Latonya has spent the last year working through the NOAHH homeownership program. Unity Build marks the last step toward homeownership for her.

“I’m going to really be happy when I’m able to walk through the door,” she said. “I know it’s almost there. When my case manager called me in, and she gave me the floor plans, I was excited about that. They gave me the floor plans, [and] I knew it was real. Each little step, you know, is more and more.”

Raised by her father, Latonya lived with eight of her 13 siblings growing up. She shared a bed with two of her sisters, sleeping head to foot. She didn’t have a room of her own until she moved out. Now, she has a whole house for her and her family. She has four children, but two of her daughters are grown.

“You want your children to have more than what you had,” she said. “Even with me having an apartment, they had more than I had coming up. I’m very thankful that I’m able to give them a home.”

After a long search for a way to become a homeowner, she decided to try Habitat.

“I didn’t know that I would get accepted,” she said. “When she called me and let me know that I had gotten accepted, it was unbelievable. Because I didn’t know that I could get accepted. I just took my chances, really. I was ready to become a homeowner. I went through other programs, and everything was a fail. I wanted my own. The amount of money that I pay in rent is like… That’s a house note. And I had the money. I just didn’t have the credit.”

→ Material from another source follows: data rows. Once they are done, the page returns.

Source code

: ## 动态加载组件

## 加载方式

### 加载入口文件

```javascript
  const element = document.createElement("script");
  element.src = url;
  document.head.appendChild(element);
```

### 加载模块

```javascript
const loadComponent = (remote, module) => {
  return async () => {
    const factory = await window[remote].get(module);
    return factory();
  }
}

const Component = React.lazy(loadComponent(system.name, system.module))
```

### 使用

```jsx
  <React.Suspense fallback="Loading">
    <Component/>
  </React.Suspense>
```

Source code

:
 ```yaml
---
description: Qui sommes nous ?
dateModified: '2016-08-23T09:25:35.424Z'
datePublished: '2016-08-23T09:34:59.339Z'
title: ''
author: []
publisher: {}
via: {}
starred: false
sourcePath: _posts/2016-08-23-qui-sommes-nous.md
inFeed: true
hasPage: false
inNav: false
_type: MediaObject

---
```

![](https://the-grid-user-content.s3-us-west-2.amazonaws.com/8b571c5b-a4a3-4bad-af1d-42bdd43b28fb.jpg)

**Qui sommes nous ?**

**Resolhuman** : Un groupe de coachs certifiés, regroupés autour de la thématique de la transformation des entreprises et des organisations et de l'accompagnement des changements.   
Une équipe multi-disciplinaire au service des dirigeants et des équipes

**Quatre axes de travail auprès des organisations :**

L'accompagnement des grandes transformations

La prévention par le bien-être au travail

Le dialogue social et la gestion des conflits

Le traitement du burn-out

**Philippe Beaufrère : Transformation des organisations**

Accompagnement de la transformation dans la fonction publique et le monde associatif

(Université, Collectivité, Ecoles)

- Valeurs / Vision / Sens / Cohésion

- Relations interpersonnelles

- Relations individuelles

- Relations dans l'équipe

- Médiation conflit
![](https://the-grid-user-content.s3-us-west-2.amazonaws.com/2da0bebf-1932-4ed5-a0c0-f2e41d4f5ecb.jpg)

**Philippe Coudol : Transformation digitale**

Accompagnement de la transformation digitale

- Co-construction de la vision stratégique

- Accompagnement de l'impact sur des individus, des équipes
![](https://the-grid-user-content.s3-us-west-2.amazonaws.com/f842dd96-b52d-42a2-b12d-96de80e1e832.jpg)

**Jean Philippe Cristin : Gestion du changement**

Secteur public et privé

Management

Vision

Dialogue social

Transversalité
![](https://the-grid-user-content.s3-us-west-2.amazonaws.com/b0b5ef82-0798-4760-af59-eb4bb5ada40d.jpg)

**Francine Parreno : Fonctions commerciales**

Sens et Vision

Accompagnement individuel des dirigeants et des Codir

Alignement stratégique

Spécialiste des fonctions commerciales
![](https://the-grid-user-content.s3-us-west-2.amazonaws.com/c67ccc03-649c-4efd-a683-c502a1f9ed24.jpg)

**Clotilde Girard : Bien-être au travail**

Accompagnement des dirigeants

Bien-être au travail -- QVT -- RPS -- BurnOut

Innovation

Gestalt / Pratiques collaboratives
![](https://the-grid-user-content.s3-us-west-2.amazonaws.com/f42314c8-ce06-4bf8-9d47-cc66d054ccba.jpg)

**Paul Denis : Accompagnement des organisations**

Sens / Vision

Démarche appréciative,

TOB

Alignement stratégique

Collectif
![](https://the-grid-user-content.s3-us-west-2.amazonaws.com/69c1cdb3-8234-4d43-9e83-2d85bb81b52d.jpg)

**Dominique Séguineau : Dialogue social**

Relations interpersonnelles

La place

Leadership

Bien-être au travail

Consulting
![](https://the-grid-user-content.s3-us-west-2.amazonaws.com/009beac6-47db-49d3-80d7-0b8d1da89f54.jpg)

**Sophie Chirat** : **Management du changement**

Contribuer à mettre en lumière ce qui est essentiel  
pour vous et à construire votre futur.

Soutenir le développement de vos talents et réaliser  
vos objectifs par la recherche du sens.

At the time, the Habitat program required all partner families to do 350 hours of sweat equity, which included two classes (a first-time homebuyer class and a financial literacy class) and hours in the ReStore and on the build site. When she first applied to the program, like many Habitat homebuyers, she found that she had some old debts to handle first. With help from the financial literacy classes she took as part of the program, she was able to clear them up.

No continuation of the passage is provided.